/---

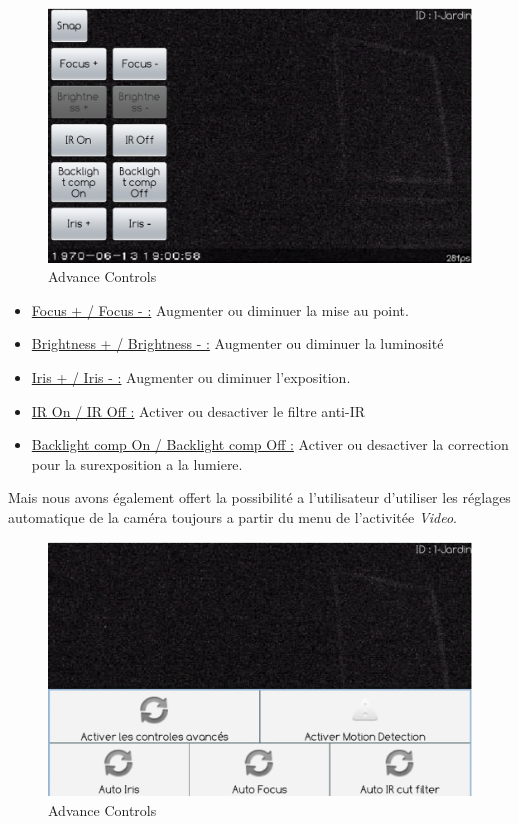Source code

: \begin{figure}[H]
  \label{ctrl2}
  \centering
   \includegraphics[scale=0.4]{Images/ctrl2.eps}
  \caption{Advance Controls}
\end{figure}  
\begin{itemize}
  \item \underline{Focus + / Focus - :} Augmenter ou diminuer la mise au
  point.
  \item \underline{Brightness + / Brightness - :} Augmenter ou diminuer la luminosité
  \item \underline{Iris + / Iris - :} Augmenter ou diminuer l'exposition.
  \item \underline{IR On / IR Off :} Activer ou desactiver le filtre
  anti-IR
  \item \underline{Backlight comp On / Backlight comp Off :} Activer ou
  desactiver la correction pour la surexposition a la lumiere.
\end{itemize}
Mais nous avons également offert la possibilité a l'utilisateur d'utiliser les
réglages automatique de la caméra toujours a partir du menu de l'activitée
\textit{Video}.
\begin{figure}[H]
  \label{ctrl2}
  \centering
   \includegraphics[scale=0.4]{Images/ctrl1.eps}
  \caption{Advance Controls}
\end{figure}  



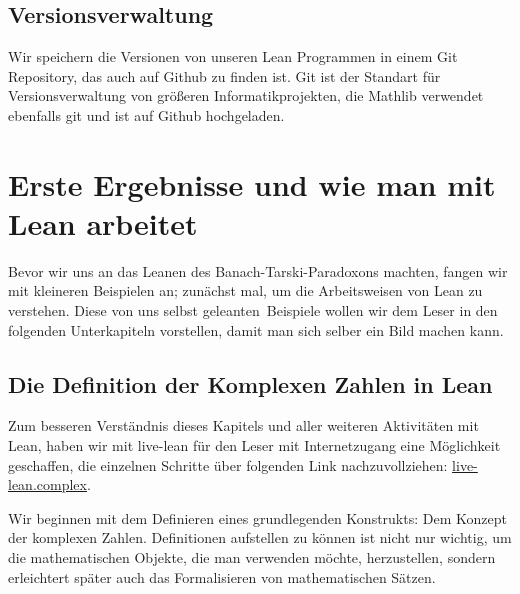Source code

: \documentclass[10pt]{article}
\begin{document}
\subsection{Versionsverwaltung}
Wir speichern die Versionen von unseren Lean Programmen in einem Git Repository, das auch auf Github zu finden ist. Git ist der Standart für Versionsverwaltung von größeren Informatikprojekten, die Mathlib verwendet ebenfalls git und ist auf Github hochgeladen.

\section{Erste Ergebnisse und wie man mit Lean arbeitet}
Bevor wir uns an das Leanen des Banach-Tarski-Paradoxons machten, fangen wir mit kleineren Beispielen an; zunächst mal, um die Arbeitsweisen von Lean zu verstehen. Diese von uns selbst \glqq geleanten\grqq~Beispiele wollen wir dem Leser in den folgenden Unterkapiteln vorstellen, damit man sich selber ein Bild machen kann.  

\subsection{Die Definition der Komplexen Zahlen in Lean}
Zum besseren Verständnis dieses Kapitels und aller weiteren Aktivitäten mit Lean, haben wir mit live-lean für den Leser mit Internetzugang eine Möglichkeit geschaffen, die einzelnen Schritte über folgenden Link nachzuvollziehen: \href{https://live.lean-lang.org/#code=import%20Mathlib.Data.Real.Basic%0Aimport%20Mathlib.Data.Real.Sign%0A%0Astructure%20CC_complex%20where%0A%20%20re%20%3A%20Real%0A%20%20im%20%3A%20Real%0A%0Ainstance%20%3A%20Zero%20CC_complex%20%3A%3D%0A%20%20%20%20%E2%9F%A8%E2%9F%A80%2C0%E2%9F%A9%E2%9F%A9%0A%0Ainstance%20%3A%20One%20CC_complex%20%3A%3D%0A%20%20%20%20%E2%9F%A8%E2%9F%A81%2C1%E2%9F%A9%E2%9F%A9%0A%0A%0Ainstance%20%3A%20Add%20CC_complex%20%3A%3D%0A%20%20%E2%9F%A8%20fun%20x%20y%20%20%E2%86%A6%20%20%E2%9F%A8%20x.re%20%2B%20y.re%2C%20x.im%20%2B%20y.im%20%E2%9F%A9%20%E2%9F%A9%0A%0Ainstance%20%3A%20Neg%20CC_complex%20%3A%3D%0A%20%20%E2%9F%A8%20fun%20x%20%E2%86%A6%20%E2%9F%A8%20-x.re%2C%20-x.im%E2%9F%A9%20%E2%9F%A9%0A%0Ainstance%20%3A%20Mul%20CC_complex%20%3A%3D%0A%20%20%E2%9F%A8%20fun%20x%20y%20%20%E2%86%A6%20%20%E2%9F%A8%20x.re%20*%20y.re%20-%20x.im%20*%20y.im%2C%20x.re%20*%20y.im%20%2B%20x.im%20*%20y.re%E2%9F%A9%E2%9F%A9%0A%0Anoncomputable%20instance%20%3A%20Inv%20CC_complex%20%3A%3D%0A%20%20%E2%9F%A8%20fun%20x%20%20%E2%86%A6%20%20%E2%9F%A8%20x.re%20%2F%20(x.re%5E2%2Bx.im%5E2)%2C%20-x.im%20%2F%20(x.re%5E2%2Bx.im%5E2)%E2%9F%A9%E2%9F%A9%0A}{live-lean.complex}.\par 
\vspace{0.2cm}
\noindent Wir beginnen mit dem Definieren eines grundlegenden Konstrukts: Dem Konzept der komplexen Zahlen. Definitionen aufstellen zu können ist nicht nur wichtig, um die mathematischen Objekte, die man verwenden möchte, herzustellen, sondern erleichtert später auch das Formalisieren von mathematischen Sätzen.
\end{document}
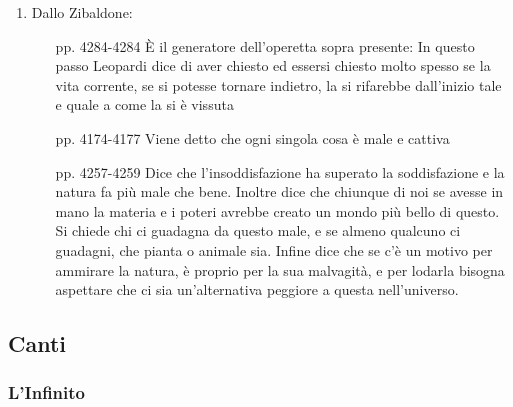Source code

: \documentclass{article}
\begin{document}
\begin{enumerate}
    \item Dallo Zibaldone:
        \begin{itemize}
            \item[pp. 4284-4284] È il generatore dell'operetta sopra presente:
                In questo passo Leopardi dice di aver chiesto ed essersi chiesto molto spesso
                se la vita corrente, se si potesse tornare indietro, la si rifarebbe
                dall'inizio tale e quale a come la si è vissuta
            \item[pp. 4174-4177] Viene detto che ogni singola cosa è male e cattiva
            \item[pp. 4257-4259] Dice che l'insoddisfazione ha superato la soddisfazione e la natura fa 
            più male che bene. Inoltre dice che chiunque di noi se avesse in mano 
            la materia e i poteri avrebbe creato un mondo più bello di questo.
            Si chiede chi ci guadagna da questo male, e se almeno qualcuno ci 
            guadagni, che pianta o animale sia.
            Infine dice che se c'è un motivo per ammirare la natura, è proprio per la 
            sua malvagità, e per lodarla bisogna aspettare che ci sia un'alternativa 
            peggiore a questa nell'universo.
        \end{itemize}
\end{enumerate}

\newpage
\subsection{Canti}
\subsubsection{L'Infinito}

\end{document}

\---

[EXERCISE] Lines before the one containing "peggiore a questa nell'universo." stay out; reproduce that line and all the lines after it, through the end of the listing, exactly.

[EXPECTED OUTPUT]
            peggiore a questa nell'universo.
        \end{itemize}
\end{enumerate}

\newpage
\subsection{Canti}
\subsubsection{L'Infinito}

\end{document}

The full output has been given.